**To do**
Nothing but the lines from the first line of the records through the line with "अथ चतुर्दशोऽध्यायः ।" should be output, exactly as written and free of pictures.

── Excerpted records

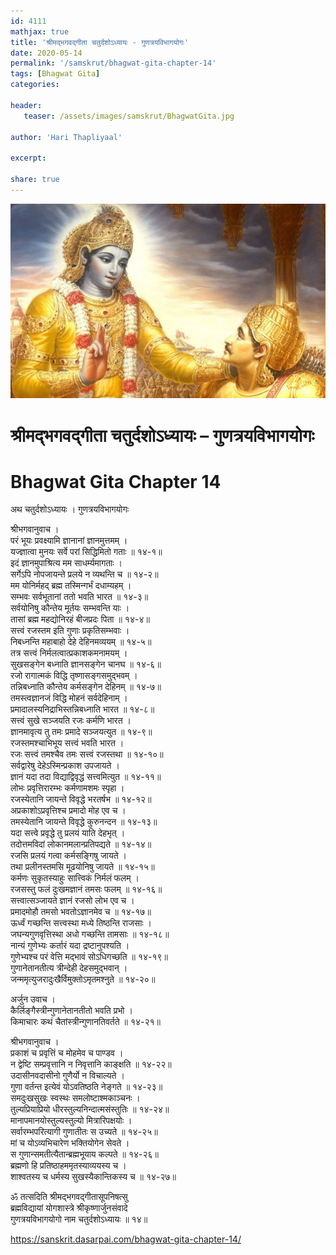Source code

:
 ```yaml
---    
id: 4111    
mathjax: true    
title: 'श्रीमद्भगवद्गीता चतुर्दशोऽध्यायः - गुणत्रयविभागयोगः'    
date: 2020-05-14    
permalink: '/samskrut/bhagwat-gita-chapter-14'    
tags: [Bhagwat Gita]    
categories:    
    
header:    
   teaser: /assets/images/samskrut/BhagwatGita.jpg    
    
author: 'Hari Thapliyaal'    
    
excerpt:    
    
share: true    
---    
```

    
![](/assets/images/samskrut/BhagwatGita.jpg)    
    
# श्रीमद्भगवद्गीता चतुर्दशोऽध्यायः – गुणत्रयविभागयोगः    
# Bhagwat Gita Chapter 14    
    
अथ चतुर्दशोऽध्यायः ।    गुणत्रयविभागयोगः    
    
श्रीभगवानुवाच ।    
परं भूयः प्रवक्ष्यामि ज्ञानानां ज्ञानमुत्तमम् ।    
यज्ज्ञात्वा मुनयः सर्वे परां सिद्धिमितो गताः ॥ १४-१॥    
इदं ज्ञानमुपाश्रित्य मम साधर्म्यमागताः ।    
सर्गेऽपि नोपजायन्ते प्रलये न व्यथन्ति च ॥ १४-२॥    
मम योनिर्महद् ब्रह्म तस्मिन्गर्भं दधाम्यहम् ।    
सम्भवः सर्वभूतानां ततो भवति भारत ॥ १४-३॥    
सर्वयोनिषु कौन्तेय मूर्तयः सम्भवन्ति याः ।    
तासां ब्रह्म महद्योनिरहं बीजप्रदः पिता ॥ १४-४॥    
सत्त्वं रजस्तम इति गुणाः प्रकृतिसम्भवाः ।    
निबध्नन्ति महाबाहो देहे देहिनमव्ययम् ॥ १४-५॥    
तत्र सत्त्वं निर्मलत्वात्प्रकाशकमनामयम् ।    
सुखसङ्गेन बध्नाति ज्ञानसङ्गेन चानघ ॥ १४-६॥    
रजो रागात्मकं विद्धि तृष्णासङ्गसमुद्भवम् ।    
तन्निबध्नाति कौन्तेय कर्मसङ्गेन देहिनम् ॥ १४-७॥    
तमस्त्वज्ञानजं विद्धि मोहनं सर्वदेहिनाम् ।    
प्रमादालस्यनिद्राभिस्तन्निबध्नाति भारत ॥ १४-८॥    
सत्त्वं सुखे सञ्जयति रजः कर्मणि भारत ।    
ज्ञानमावृत्य तु तमः प्रमादे सञ्जयत्युत ॥ १४-९॥    
रजस्तमश्चाभिभूय सत्त्वं भवति भारत ।    
रजः सत्त्वं तमश्चैव तमः सत्त्वं रजस्तथा ॥ १४-१०॥    
सर्वद्वारेषु देहेऽस्मिन्प्रकाश उपजायते ।    
ज्ञानं यदा तदा विद्याद्विवृद्धं सत्त्वमित्युत ॥ १४-११॥    
लोभः प्रवृत्तिरारम्भः कर्मणामशमः स्पृहा ।    
रजस्येतानि जायन्ते विवृद्धे भरतर्षभ ॥ १४-१२॥    
अप्रकाशोऽप्रवृत्तिश्च प्रमादो मोह एव च ।    
तमस्येतानि जायन्ते विवृद्धे कुरुनन्दन ॥ १४-१३॥    
यदा सत्त्वे प्रवृद्धे तु प्रलयं याति देहभृत् ।    
तदोत्तमविदां लोकानमलान्प्रतिपद्यते ॥ १४-१४॥    
रजसि प्रलयं गत्वा कर्मसङ्गिषु जायते ।    
तथा प्रलीनस्तमसि मूढयोनिषु जायते ॥ १४-१५॥    
कर्मणः सुकृतस्याहुः सात्त्विकं निर्मलं फलम् ।    
रजसस्तु फलं दुःखमज्ञानं तमसः फलम् ॥ १४-१६॥    
सत्त्वात्सञ्जायते ज्ञानं रजसो लोभ एव च ।    
प्रमादमोहौ तमसो भवतोऽज्ञानमेव च ॥ १४-१७॥    
ऊर्ध्वं गच्छन्ति सत्त्वस्था मध्ये तिष्ठन्ति राजसाः ।    
जघन्यगुणवृत्तिस्था अधो गच्छन्ति तामसाः ॥ १४-१८॥    
नान्यं गुणेभ्यः कर्तारं यदा द्रष्टानुपश्यति ।    
गुणेभ्यश्च परं वेत्ति मद्भावं सोऽधिगच्छति ॥ १४-१९॥    
गुणानेतानतीत्य त्रीन्देही देहसमुद्भवान् ।    
जन्ममृत्युजरादुःखैर्विमुक्तोऽमृतमश्नुते ॥ १४-२०॥    
    
अर्जुन उवाच ।    
कैर्लिङ्गैस्त्रीन्गुणानेतानतीतो भवति प्रभो ।    
किमाचारः कथं चैतांस्त्रीन्गुणानतिवर्तते ॥ १४-२१॥    
    
श्रीभगवानुवाच ।    
प्रकाशं च प्रवृत्तिं च मोहमेव च पाण्डव ।    
न द्वेष्टि सम्प्रवृत्तानि न निवृत्तानि काङ्क्षति ॥ १४-२२॥    
उदासीनवदासीनो गुणैर्यो न विचाल्यते ।    
गुणा वर्तन्त इत्येवं योऽवतिष्ठति नेङ्गते ॥ १४-२३॥    
समदुःखसुखः स्वस्थः समलोष्टाश्मकाञ्चनः ।    
तुल्यप्रियाप्रियो धीरस्तुल्यनिन्दात्मसंस्तुतिः ॥ १४-२४॥    
मानापमानयोस्तुल्यस्तुल्यो मित्रारिपक्षयोः ।    
सर्वारम्भपरित्यागी गुणातीतः स उच्यते ॥ १४-२५॥    
मां च योऽव्यभिचारेण भक्तियोगेन सेवते ।    
स गुणान्समतीत्यैतान्ब्रह्मभूयाय कल्पते ॥ १४-२६॥    
ब्रह्मणो हि प्रतिष्ठाहममृतस्याव्ययस्य च ।    
शाश्वतस्य च धर्मस्य सुखस्यैकान्तिकस्य च ॥ १४-२७॥    
    
ॐ तत्सदिति श्रीमद्भगवद्गीतासूपनिषत्सु    
ब्रह्मविद्यायां योगशास्त्रे श्रीकृष्णार्जुनसंवादे    
गुणत्रयविभागयोगो नाम चतुर्दशोऽध्यायः ॥ १४॥    
    
https://sanskrit.dasarpai.com/bhagwat-gita-chapter-14/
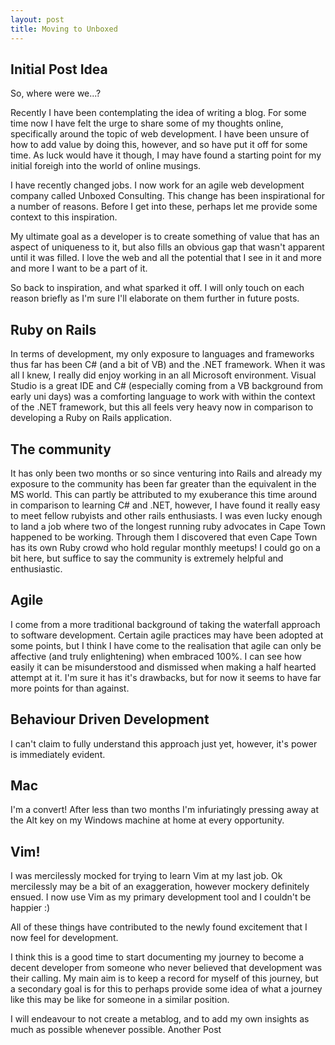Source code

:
 ```yaml
---
layout: post
title: Moving to Unboxed
---
```

Initial Post Idea
-----------------
So, where were we...?

Recently I have been contemplating the idea of writing a blog. For some time now
I have felt the urge to share some of my thoughts online, specifically around the
topic of web development. I have been unsure of how to add value by doing this,
however, and so have put it off for some time. As luck would have it though, I 
may have found a starting point for my initial foreigh into the world of online 
musings.

I have recently changed jobs. I now work for an agile web development company
called Unboxed Consulting. This change has been inspirational for a number of 
reasons. Before I get into these, perhaps let me provide some context to this
inspiration. 

My ultimate goal as a developer is to create something of value that has an 
aspect of uniqueness to it, but also fills an obvious gap that wasn't apparent 
until it was filled. I love the web and all the potential that I see in it and 
more and more I want to be a part of it. 

So back to inspiration, and what sparked it off. I will only touch on each
reason briefly as I'm sure I'll elaborate on them further in future posts.

Ruby on Rails
-------------
In terms of development, my only exposure to languages and frameworks thus far 
has been C# (and a bit of VB) and the .NET framework. When it was all I knew, I
really did enjoy working in an all Microsoft environment. Visual Studio 
is a great IDE and C# (especially coming from a VB background from early uni
days) was a comforting language to work with within the context of the .NET
framework, but this all feels very heavy now in comparison to developing a Ruby 
on Rails application.

The community
-------------
It has only been two months or so since venturing into Rails and already my
exposure to the community has been far greater than the equivalent in the MS
world. This can partly be attributed to my exuberance this time around in
comparison to learning C# and .NET, however, I have found it really easy to meet
fellow rubyists and other rails enthusiasts. I was even lucky enough to land a
job where two of the longest running ruby advocates in Cape Town happened to be
working. Through them I discovered that even Cape Town has its own Ruby crowd
who hold regular monthly meetups! I could go on a bit here, but suffice to say
the community is extremely helpful and enthusiastic.

Agile
-----
I come from a more traditional background of taking the waterfall approach to
software development. Certain agile practices may have been adopted at some
points, but I think I have come to the realisation that agile can only be
affective (and truly enlightening) when embraced 100%. I can see how easily it 
can be misunderstood and dismissed when making a half hearted attempt at it. I'm
sure it has it's drawbacks, but for now it seems to have far more points for
than against.

Behaviour Driven Development
----------------------------
I can't claim to fully understand this approach just yet, however, it's power is
immediately evident.

Mac
---
I'm a convert! After less than two months I'm infuriatingly pressing away at the 
Alt key on my Windows machine at home at every opportunity.

Vim!
----
I was mercilessly mocked for trying to learn Vim at my last job. Ok mercilessly
may be a bit of an exaggeration, however mockery definitely ensued. I now use
Vim as my primary development tool and I couldn't be happier :)

All of these things have contributed to the newly found excitement that I now
feel for development. 

I think this is a good time to start documenting my journey to become a decent
developer from someone who never believed that development was their calling. My
main aim is to keep a record for myself of this journey, but a secondary goal is
for this to perhaps provide some idea of what a journey like this may be like
for someone in a similar position. 

I will endeavour to not create a metablog, and to add my own insights as much as
possible whenever possible.
Another Post
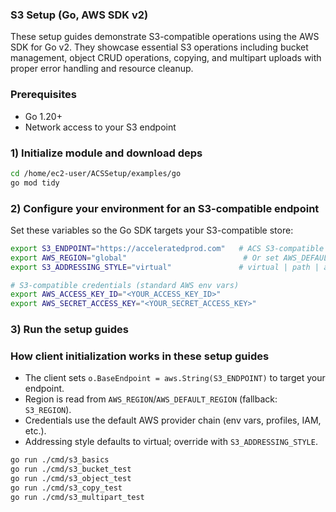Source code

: ### S3 Setup (Go, AWS SDK v2)

These setup guides demonstrate S3-compatible operations using the AWS SDK for Go v2. They showcase essential S3 operations including bucket management, object CRUD operations, copying, and multipart uploads with proper error handling and resource cleanup.

### Prerequisites

- Go 1.20+
- Network access to your S3 endpoint

### 1) Initialize module and download deps

```bash
cd /home/ec2-user/ACSSetup/examples/go
go mod tidy
```

### 2) Configure your environment for an S3-compatible endpoint

Set these variables so the Go SDK targets your S3-compatible store:

```bash
export S3_ENDPOINT="https://acceleratedprod.com"   # ACS S3-compatible endpoint URL
export AWS_REGION="global"                          # Or set AWS_DEFAULT_REGION
export S3_ADDRESSING_STYLE="virtual"               # virtual | path | auto

# S3-compatible credentials (standard AWS env vars)
export AWS_ACCESS_KEY_ID="<YOUR_ACCESS_KEY_ID>"
export AWS_SECRET_ACCESS_KEY="<YOUR_SECRET_ACCESS_KEY>"
```

### 3) Run the setup guides

### How client initialization works in these setup guides

- The client sets `o.BaseEndpoint = aws.String(S3_ENDPOINT)` to target your endpoint.
- Region is read from `AWS_REGION`/`AWS_DEFAULT_REGION` (fallback: `S3_REGION`).
- Credentials use the default AWS provider chain (env vars, profiles, IAM, etc.).
- Addressing style defaults to virtual; override with `S3_ADDRESSING_STYLE`.

```bash
go run ./cmd/s3_basics
go run ./cmd/s3_bucket_test
go run ./cmd/s3_object_test
go run ./cmd/s3_copy_test
go run ./cmd/s3_multipart_test
```


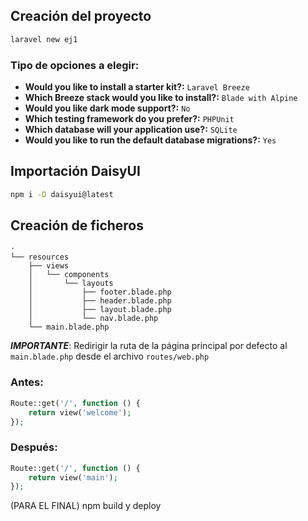 ## Creación del proyecto
```bash
laravel new ej1
```
### Tipo de opciones a elegir:
- **Would you like to install a starter kit?:** `Laravel Breeze`
- **Which Breeze stack would you like to install?:** `Blade with Alpine`
- **Would you like dark mode support?:** `No`
- **Which testing framework do you prefer?:** `PHPUnit`
- **Which database will your application use?:** `SQLite`
- **Would you like to run the default database migrations?:** `Yes`

## Importación DaisyUI

```bash
npm i -D daisyui@latest
```
## Creación de ficheros

```shell
·
└── resources
    ├── views
    │   └── components
    │       └── layouts
    │           ├── footer.blade.php
    │           ├── header.blade.php
    │           ├── layout.blade.php
    │           └── nav.blade.php
    └── main.blade.php
```

***IMPORTANTE***: Redirigir la ruta de la página principal por defecto al `main.blade.php` desde el archivo `routes/web.php`

### Antes:
```php
Route::get('/', function () {
    return view('welcome');
});
```
### Después:
```php
Route::get('/', function () {
    return view('main');
});
```






(PARA EL FINAL)
npm build y deploy
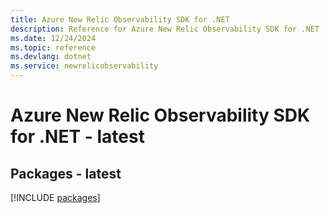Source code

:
 ```yaml
---
title: Azure New Relic Observability SDK for .NET
description: Reference for Azure New Relic Observability SDK for .NET
ms.date: 12/24/2024
ms.topic: reference
ms.devlang: dotnet
ms.service: newrelicobservability
---
```

# Azure New Relic Observability SDK for .NET - latest
## Packages - latest
[!INCLUDE [packages](new-relic-observability-index.md)]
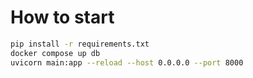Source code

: # How to start

```bash
pip install -r requirements.txt
docker compose up db
uvicorn main:app --reload --host 0.0.0.0 --port 8000
```
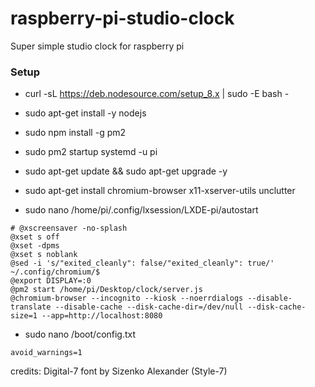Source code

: # raspberry-pi-studio-clock

Super simple studio clock for raspberry pi

### Setup

- curl -sL https://deb.nodesource.com/setup_8.x | sudo -E bash -
- sudo apt-get install -y nodejs
- sudo npm install -g pm2
- sudo pm2 startup systemd -u pi
- sudo apt-get update && sudo apt-get upgrade -y
- sudo apt-get install chromium-browser x11-xserver-utils unclutter

- sudo nano /home/pi/.config/lxsession/LXDE-pi/autostart
```
# @xscreensaver -no-splash
@xset s off
@xset -dpms
@xset s noblank
@sed -i 's/"exited_cleanly": false/"exited_cleanly": true/' ~/.config/chromium/$
@export DISPLAY=:0
@pm2 start /home/pi/Desktop/clock/server.js
@chromium-browser --incognito --kiosk --noerrdialogs --disable-translate --disable-cache --disk-cache-dir=/dev/null --disk-cache-size=1 --app=http://localhost:8080
```

- sudo nano /boot/config.txt
```
avoid_warnings=1
```


credits:
Digital-7 font by Sizenko Alexander (Style-7)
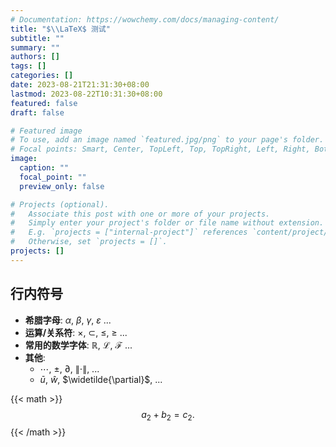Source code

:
 ```yaml
---
# Documentation: https://wowchemy.com/docs/managing-content/
title: "$\\LaTeX$ 测试"
subtitle: ""
summary: ""
authors: []
tags: []
categories: []
date: 2023-08-21T21:31:30+08:00
lastmod: 2023-08-22T10:31:30+08:00
featured: false
draft: false  

# Featured image
# To use, add an image named `featured.jpg/png` to your page's folder.
# Focal points: Smart, Center, TopLeft, Top, TopRight, Left, Right, BottomLeft, Bottom, BottomRight.
image:
  caption: ""
  focal_point: ""
  preview_only: false

# Projects (optional).
#   Associate this post with one or more of your projects.
#   Simply enter your project's folder or file name without extension.
#   E.g. `projects = ["internal-project"]` references `content/project/deep-learning/index.md`.
#   Otherwise, set `projects = []`.
projects: []
---
```

## 行内符号

- **希腊字母**:  $\alpha$, $\beta$, $\gamma$, $\varepsilon$ ...
- **运算/关系符**: $\times$, $\subset$, $\leqslant$, $\geqslant$ ...
- **常用的数学字体**: $\mathbb{R}$, $\mathcal{L}$, $\mathscr{F}$ ...
- **其他**:  
  - $\cdots$, $\pm$, $\partial$, $\lVert\cdot\rVert$, ...
  - $\bar{u}$, $\widehat{w}$, $\widetilde{\partial}$, ...

{{< math >}}
$$
\begin{equation}
a_2+b_2=c_2.
\end{equation}
$$
{{< /math >}}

────

**Answer to this problem**
Source code

:
 ```yaml
---    
id: 4111    
mathjax: true    
title: 'श्रीमद्भगवद्गीता चतुर्दशोऽध्यायः - गुणत्रयविभागयोगः'    
date: 2020-05-14    
permalink: '/samskrut/bhagwat-gita-chapter-14'    
tags: [Bhagwat Gita]    
categories:    
    
header:    
   teaser: /assets/images/samskrut/BhagwatGita.jpg    
    
author: 'Hari Thapliyaal'    
    
excerpt:    
    
share: true    
---    
```

    
![](/assets/images/samskrut/BhagwatGita.jpg)    
    
# श्रीमद्भगवद्गीता चतुर्दशोऽध्यायः – गुणत्रयविभागयोगः    
# Bhagwat Gita Chapter 14    
    
अथ चतुर्दशोऽध्यायः ।    गुणत्रयविभागयोगः    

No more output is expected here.